Pero también lo es que al mismo tiempo fomenta y desarrolla una política ultra liberal que intenta evitar los obstáculos a la libre acción del capital en todos los órdenes (sus directivas, el Acuerdo Transatlántico-TTIP-, etc, van en esta dirección); algo que casa mal con su pose “verde”.
Hoy en día, en términos absolutos, China es el país del mundo que más gases de efecto invernadero emite (no en términos “per cápita”), pero EEUU triplica las emisiones históricas de esa potencia y la Europa Occidental, las dobla sobradamente.

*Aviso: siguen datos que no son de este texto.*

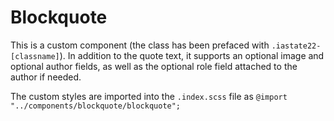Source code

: # Blockquote

This is a custom component (the class has been prefaced with `.iastate22-[classname]`). In addition to the quote text, it supports an optional image and optional author fields, as well as the optional role field attached to the author if needed.

The custom styles are imported into the `.index.scss` file as `@import "../components/blockquote/blockquote";`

La situación internacional se complica día a día: se suceden recaídas sucesivas en la crisis económica que sacude al imperialismo; los denominados países emergentes (entre los que se encuentra China) ven moderarse bruscamente su crecimiento…En este contexto, el sentido que adopten las decisiones de las grandes potencias previsiblemente será contrario a cualquier acuerdo global entre ellas que vaya más allá de compromisos “cosméticos”.
De hecho, el sector energético del que proceden el 75% de las emisiones de gases de efecto invernadero, está detrás de una parte determinante de las tensiones entre las diversas potencias que han convertido el próximo oriente y latinoamérica en focos permanentes de guerras, golpes de estado y amenazas entre ellas. *(4) La dependencia de economías como la China (y en menor medida, la UE) de las fuentes de energía fósil convierten el control de las zonas de producción y de las vías de distribución de petróleo y gas (y la busca de alternativas como el gas esquisto, de obtención muy contaminante) en un objetivo prioritario para las potencias competidoras.
En la reciente cumbre del G20, la Rusia de Putin denunció que varios de los participantes en ella subvencionaban al Estado Islámico, cuyas finanzas dependen en gran parte de la distribución y comercialización de petróleo obtenido en zonas controladas por ellos. Nadie torció el gesto. No parece, por lo tanto que la cumbre de París abra buenas perspectivas de acuerdo.
En un artículo reciente, un dirigente ecologista señalaba: “El cambio climático exige respuestas globales, responsabilidad compartida y colaboración internacional”. Justo lo que ninguna de las grandes potencias imperialistas, responsables de la mayor parte de las emisiones de gases de efecto invernadero, están dispuestas a asumir. La cita de París, nos tememos, será otra ocasión perdida, en la que los representantes de la UE, EEUU, China, etc utilizarán la amenaza real que supone el cambio climático como argumento en su pelea por las áreas de influencia.